◆ REQUIREMENT ◆
Please, could you print all the lines below exactly, leaving out the pictures?

# # # #

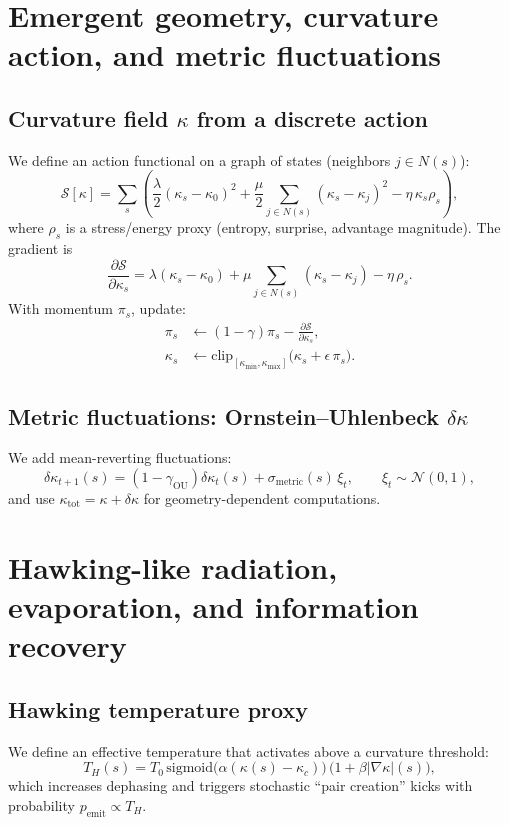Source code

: \documentclass[11pt]{article}
\newcommand{\sigmoid}{\mathrm{sigmoid}}
\newcommand{\clip}{\mathrm{clip}}
\begin{document}
\section{Emergent geometry, curvature action, and metric fluctuations}
\label{sec:geometry}
\subsection{Curvature field $\kappa$ from a discrete action}
We define an action functional on a graph of states (neighbors $j\in N(s)$):
\begin{equation}
\mathcal{S}[\kappa]=\sum_s \left(\frac{\lambda}{2}(\kappa_s-\kappa_0)^2 + \frac{\mu}{2}\sum_{j\in N(s)}(\kappa_s-\kappa_j)^2 - \eta\,\kappa_s \rho_s\right),
\end{equation}
where $\rho_s$ is a stress/energy proxy (entropy, surprise, advantage magnitude). The gradient is
\begin{equation}
\frac{\partial \mathcal{S}}{\partial \kappa_s}=\lambda(\kappa_s-\kappa_0)+\mu\sum_{j\in N(s)}(\kappa_s-\kappa_j)-\eta\,\rho_s.
\end{equation}
With momentum $\pi_s$, update:
\begin{align}
\pi_s &\leftarrow (1-\gamma)\pi_s - \frac{\partial \mathcal{S}}{\partial \kappa_s},\\
\kappa_s &\leftarrow \clip_{[\kappa_{\min},\kappa_{\max}]}\big(\kappa_s + \epsilon\,\pi_s\big).
\end{align}

\subsection{Metric fluctuations: Ornstein--Uhlenbeck $\delta\kappa$}
We add mean-reverting fluctuations:
\begin{equation}
\delta\kappa_{t+1}(s) = (1-\gamma_{\mathrm{OU}})\delta\kappa_t(s) + \sigma_{\mathrm{metric}}(s)\,\xi_t,\qquad \xi_t\sim \mathcal{N}(0,1),
\end{equation}
and use $\kappa_{\mathrm{tot}}=\kappa+\delta\kappa$ for geometry-dependent computations.

\section{Hawking-like radiation, evaporation, and information recovery}
\label{sec:hawking}
\subsection{Hawking temperature proxy}
We define an effective temperature that activates above a curvature threshold:
\begin{equation}
T_H(s)=T_0\, \sigmoid\big(\alpha(\kappa(s)-\kappa_c)\big)\,\big(1+\beta |\nabla \kappa|(s)\big),
\end{equation}
which increases dephasing and triggers stochastic ``pair creation'' kicks with probability $p_{\mathrm{emit}}\propto T_H$.
\end{document}
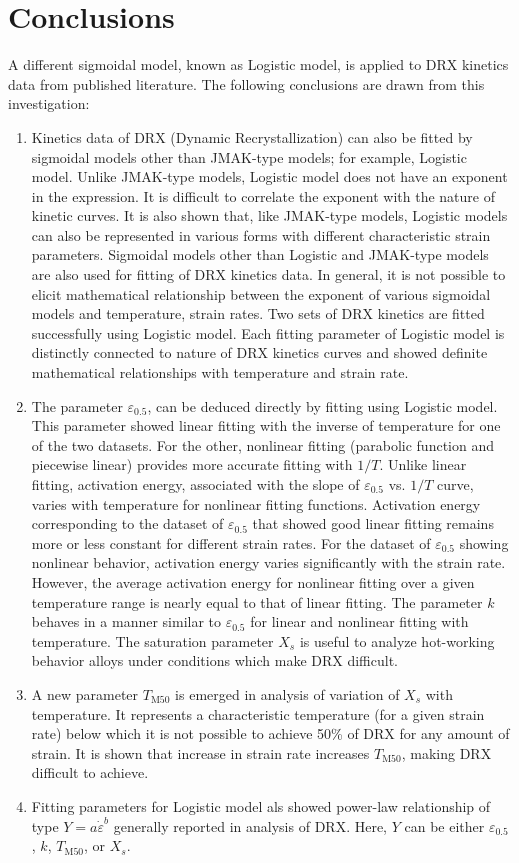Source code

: \documentclass[a4paper, 11pt, dvipsnames]{article}
\begin{document}
\section{Conclusions}
A different sigmoidal model, known as Logistic model, is applied to DRX kinetics data from published literature. The following conclusions are drawn from this investigation:
\begin{enumerate}
\item Kinetics data of DRX (Dynamic Recrystallization) can also be fitted by sigmoidal models other than JMAK-type models; for example, Logistic model. Unlike {\small JMAK}-type models, Logistic model does not have an exponent in the expression. It is difficult to correlate the exponent with the nature of kinetic curves. It is also shown that, like {\small JMAK}-type models, Logistic models can also be represented in various forms with different characteristic strain parameters. Sigmoidal models other than Logistic and {\small JMAK}-type models are also used for fitting of DRX kinetics data. In general, it is not possible to elicit mathematical relationship between the exponent of various sigmoidal models and temperature, strain rates. Two sets of DRX kinetics are fitted successfully using Logistic model. Each fitting parameter of Logistic model is distinctly connected to nature of DRX kinetics curves and showed definite mathematical relationships with temperature and strain rate.  
\item The parameter $\varepsilon_{0.5}$, can be deduced directly by fitting using Logistic model. This parameter showed linear fitting with the inverse of temperature for one of the two datasets. For the other, nonlinear fitting (parabolic function and piecewise linear) provides more accurate fitting with $1/T$. Unlike linear fitting, activation energy, associated with the slope of $\varepsilon_{0.5}$ vs. $1/T$ curve, varies with temperature for nonlinear fitting functions. Activation energy corresponding to the dataset of $\varepsilon_{0.5}$ that showed good linear fitting remains more or less constant for different strain rates. For the dataset of $\varepsilon_{0.5}$ showing nonlinear behavior, activation energy varies significantly with the strain rate. However, the average activation energy for nonlinear fitting over a given temperature range is nearly equal to that of linear fitting. The parameter $k$ behaves in a manner similar to $\varepsilon_{0.5}$ for linear and nonlinear fitting with temperature. The saturation parameter $X_s$ is useful to analyze hot-working behavior alloys under conditions which make DRX difficult.
\item A new parameter $T_{\text{M50}}$ is emerged in analysis of variation of $X_s$ with temperature. It represents a characteristic temperature (for a given strain rate) below which it is not possible to achieve 50\% of DRX for any amount of strain. It is shown that increase in strain rate increases $T_{\text{M50}}$, making DRX difficult to achieve. 
\item Fitting parameters for Logistic model als showed power-law relationship of type $ Y = a\dot{\varepsilon}^b$ generally reported in analysis of DRX. Here, $Y$ can be either $\varepsilon_{0.5}$, $k$, $T_{\text{M50}}$, or $X_s$. 
\end{enumerate}
\end{document}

# # # #

◆ OUTPUT OF THE TASK ◆
Source code

: \documentclass[11pt]{article}
\newcommand{\sigmoid}{\mathrm{sigmoid}}
\newcommand{\clip}{\mathrm{clip}}
\begin{document}
\section{Emergent geometry, curvature action, and metric fluctuations}
\label{sec:geometry}
\subsection{Curvature field $\kappa$ from a discrete action}
We define an action functional on a graph of states (neighbors $j\in N(s)$):
\begin{equation}
\mathcal{S}[\kappa]=\sum_s \left(\frac{\lambda}{2}(\kappa_s-\kappa_0)^2 + \frac{\mu}{2}\sum_{j\in N(s)}(\kappa_s-\kappa_j)^2 - \eta\,\kappa_s \rho_s\right),
\end{equation}
where $\rho_s$ is a stress/energy proxy (entropy, surprise, advantage magnitude). The gradient is
\begin{equation}
\frac{\partial \mathcal{S}}{\partial \kappa_s}=\lambda(\kappa_s-\kappa_0)+\mu\sum_{j\in N(s)}(\kappa_s-\kappa_j)-\eta\,\rho_s.
\end{equation}
With momentum $\pi_s$, update:
\begin{align}
\pi_s &\leftarrow (1-\gamma)\pi_s - \frac{\partial \mathcal{S}}{\partial \kappa_s},\\
\kappa_s &\leftarrow \clip_{[\kappa_{\min},\kappa_{\max}]}\big(\kappa_s + \epsilon\,\pi_s\big).
\end{align}

\subsection{Metric fluctuations: Ornstein--Uhlenbeck $\delta\kappa$}
We add mean-reverting fluctuations:
\begin{equation}
\delta\kappa_{t+1}(s) = (1-\gamma_{\mathrm{OU}})\delta\kappa_t(s) + \sigma_{\mathrm{metric}}(s)\,\xi_t,\qquad \xi_t\sim \mathcal{N}(0,1),
\end{equation}
and use $\kappa_{\mathrm{tot}}=\kappa+\delta\kappa$ for geometry-dependent computations.

\section{Hawking-like radiation, evaporation, and information recovery}
\label{sec:hawking}
\subsection{Hawking temperature proxy}
We define an effective temperature that activates above a curvature threshold:
\begin{equation}
T_H(s)=T_0\, \sigmoid\big(\alpha(\kappa(s)-\kappa_c)\big)\,\big(1+\beta |\nabla \kappa|(s)\big),
\end{equation}
which increases dephasing and triggers stochastic ``pair creation'' kicks with probability $p_{\mathrm{emit}}\propto T_H$.
\end{document}
Source code

: \documentclass[a4paper, 11pt, dvipsnames]{article}
\begin{document}
\section{Conclusions}
A different sigmoidal model, known as Logistic model, is applied to DRX kinetics data from published literature. The following conclusions are drawn from this investigation:
\begin{enumerate}
\item Kinetics data of DRX (Dynamic Recrystallization) can also be fitted by sigmoidal models other than JMAK-type models; for example, Logistic model. Unlike {\small JMAK}-type models, Logistic model does not have an exponent in the expression. It is difficult to correlate the exponent with the nature of kinetic curves. It is also shown that, like {\small JMAK}-type models, Logistic models can also be represented in various forms with different characteristic strain parameters. Sigmoidal models other than Logistic and {\small JMAK}-type models are also used for fitting of DRX kinetics data. In general, it is not possible to elicit mathematical relationship between the exponent of various sigmoidal models and temperature, strain rates. Two sets of DRX kinetics are fitted successfully using Logistic model. Each fitting parameter of Logistic model is distinctly connected to nature of DRX kinetics curves and showed definite mathematical relationships with temperature and strain rate.  
\item The parameter $\varepsilon_{0.5}$, can be deduced directly by fitting using Logistic model. This parameter showed linear fitting with the inverse of temperature for one of the two datasets. For the other, nonlinear fitting (parabolic function and piecewise linear) provides more accurate fitting with $1/T$. Unlike linear fitting, activation energy, associated with the slope of $\varepsilon_{0.5}$ vs. $1/T$ curve, varies with temperature for nonlinear fitting functions. Activation energy corresponding to the dataset of $\varepsilon_{0.5}$ that showed good linear fitting remains more or less constant for different strain rates. For the dataset of $\varepsilon_{0.5}$ showing nonlinear behavior, activation energy varies significantly with the strain rate. However, the average activation energy for nonlinear fitting over a given temperature range is nearly equal to that of linear fitting. The parameter $k$ behaves in a manner similar to $\varepsilon_{0.5}$ for linear and nonlinear fitting with temperature. The saturation parameter $X_s$ is useful to analyze hot-working behavior alloys under conditions which make DRX difficult.
\item A new parameter $T_{\text{M50}}$ is emerged in analysis of variation of $X_s$ with temperature. It represents a characteristic temperature (for a given strain rate) below which it is not possible to achieve 50\% of DRX for any amount of strain. It is shown that increase in strain rate increases $T_{\text{M50}}$, making DRX difficult to achieve. 
\item Fitting parameters for Logistic model als showed power-law relationship of type $ Y = a\dot{\varepsilon}^b$ generally reported in analysis of DRX. Here, $Y$ can be either $\varepsilon_{0.5}$, $k$, $T_{\text{M50}}$, or $X_s$. 
\end{enumerate}
\end{document}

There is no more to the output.